→ Work request:
All lines in the records below with the word "that" must be returned.

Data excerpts
╭──
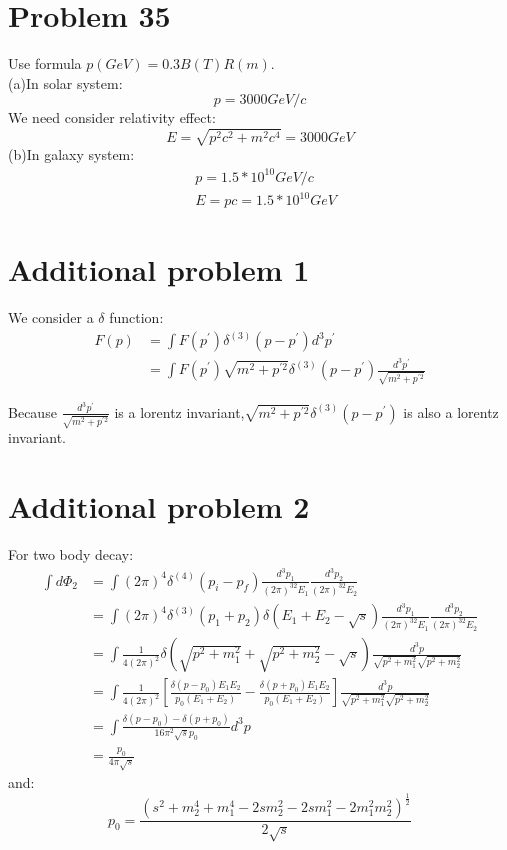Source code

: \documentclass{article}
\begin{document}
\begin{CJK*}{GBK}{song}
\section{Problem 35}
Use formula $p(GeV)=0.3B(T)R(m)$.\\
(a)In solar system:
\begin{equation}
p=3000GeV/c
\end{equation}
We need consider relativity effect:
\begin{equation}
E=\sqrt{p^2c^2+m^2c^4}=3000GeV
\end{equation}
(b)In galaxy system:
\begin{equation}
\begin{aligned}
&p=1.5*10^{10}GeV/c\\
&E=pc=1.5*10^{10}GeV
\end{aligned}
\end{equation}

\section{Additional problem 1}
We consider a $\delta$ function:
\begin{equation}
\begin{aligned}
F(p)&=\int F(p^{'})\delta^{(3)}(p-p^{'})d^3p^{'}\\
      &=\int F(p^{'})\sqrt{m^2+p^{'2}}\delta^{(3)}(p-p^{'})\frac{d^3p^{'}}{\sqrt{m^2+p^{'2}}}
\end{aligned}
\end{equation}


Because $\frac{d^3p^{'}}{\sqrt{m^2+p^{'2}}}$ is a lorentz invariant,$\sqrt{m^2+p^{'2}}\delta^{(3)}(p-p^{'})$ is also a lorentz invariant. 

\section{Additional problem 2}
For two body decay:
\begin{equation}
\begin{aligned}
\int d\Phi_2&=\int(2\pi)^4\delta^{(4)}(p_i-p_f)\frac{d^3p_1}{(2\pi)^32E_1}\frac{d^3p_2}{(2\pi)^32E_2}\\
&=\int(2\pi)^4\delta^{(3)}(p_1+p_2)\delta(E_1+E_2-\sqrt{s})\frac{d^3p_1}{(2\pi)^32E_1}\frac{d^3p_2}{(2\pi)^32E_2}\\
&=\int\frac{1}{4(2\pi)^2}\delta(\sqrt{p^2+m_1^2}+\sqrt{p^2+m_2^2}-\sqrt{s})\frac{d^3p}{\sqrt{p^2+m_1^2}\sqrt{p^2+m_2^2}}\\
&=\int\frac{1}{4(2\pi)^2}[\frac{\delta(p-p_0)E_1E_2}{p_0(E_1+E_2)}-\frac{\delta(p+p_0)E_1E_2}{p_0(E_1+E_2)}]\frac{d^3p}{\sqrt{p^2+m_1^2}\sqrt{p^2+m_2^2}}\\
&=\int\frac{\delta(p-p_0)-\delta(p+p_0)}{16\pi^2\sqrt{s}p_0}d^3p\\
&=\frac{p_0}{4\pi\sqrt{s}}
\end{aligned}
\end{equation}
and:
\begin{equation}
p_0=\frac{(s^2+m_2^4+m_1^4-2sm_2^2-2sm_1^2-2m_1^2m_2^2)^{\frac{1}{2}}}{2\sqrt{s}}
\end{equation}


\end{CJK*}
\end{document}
╰──
╭──
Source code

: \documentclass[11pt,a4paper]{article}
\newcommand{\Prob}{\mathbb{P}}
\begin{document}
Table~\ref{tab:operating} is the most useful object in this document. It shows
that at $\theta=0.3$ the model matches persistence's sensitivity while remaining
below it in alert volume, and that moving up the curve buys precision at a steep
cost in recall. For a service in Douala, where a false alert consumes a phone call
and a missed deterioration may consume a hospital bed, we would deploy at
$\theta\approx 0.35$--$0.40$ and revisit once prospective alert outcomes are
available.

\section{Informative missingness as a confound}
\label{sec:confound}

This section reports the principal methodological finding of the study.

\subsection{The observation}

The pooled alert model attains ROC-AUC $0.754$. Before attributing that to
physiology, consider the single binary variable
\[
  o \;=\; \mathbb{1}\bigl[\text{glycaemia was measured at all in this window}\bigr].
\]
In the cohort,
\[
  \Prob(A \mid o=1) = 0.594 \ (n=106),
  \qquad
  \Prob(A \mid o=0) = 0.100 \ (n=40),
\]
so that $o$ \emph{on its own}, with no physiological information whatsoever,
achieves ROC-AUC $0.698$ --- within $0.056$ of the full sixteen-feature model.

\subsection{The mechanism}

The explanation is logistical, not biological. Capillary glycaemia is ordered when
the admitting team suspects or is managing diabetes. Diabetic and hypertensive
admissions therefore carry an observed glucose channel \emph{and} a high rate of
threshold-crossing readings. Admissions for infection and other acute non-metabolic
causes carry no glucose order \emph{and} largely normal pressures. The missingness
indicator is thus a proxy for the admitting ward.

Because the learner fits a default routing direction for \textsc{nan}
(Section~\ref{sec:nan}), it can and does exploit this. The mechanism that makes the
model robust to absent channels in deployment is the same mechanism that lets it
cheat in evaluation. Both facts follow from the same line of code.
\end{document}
╰──
╭──
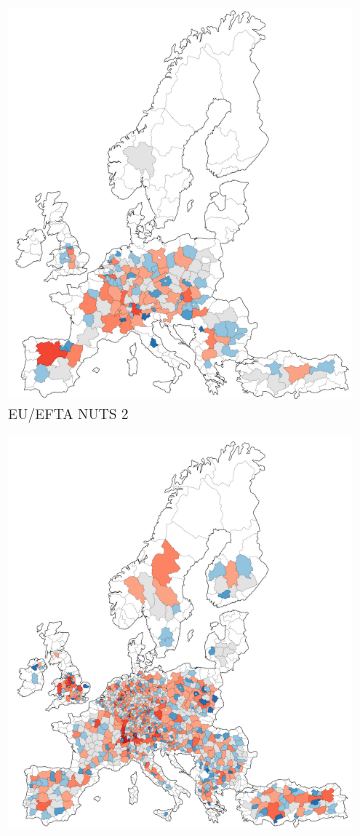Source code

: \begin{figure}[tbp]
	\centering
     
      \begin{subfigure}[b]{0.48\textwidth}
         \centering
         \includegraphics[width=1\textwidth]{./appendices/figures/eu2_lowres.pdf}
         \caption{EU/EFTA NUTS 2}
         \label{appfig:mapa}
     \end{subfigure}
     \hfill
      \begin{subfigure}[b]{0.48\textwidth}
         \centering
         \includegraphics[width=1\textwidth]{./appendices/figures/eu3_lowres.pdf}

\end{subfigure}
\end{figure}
╰──
→ Your solution:
that at $\theta=0.3$ the model matches persistence's sensitivity while remaining
below it in alert volume, and that moving up the curve buys precision at a steep
The pooled alert model attains ROC-AUC $0.754$. Before attributing that to
so that $o$ \emph{on its own}, with no physiological information whatsoever,
(Section~\ref{sec:nan}), it can and does exploit this. The mechanism that makes the
model robust to absent channels in deployment is the same mechanism that lets it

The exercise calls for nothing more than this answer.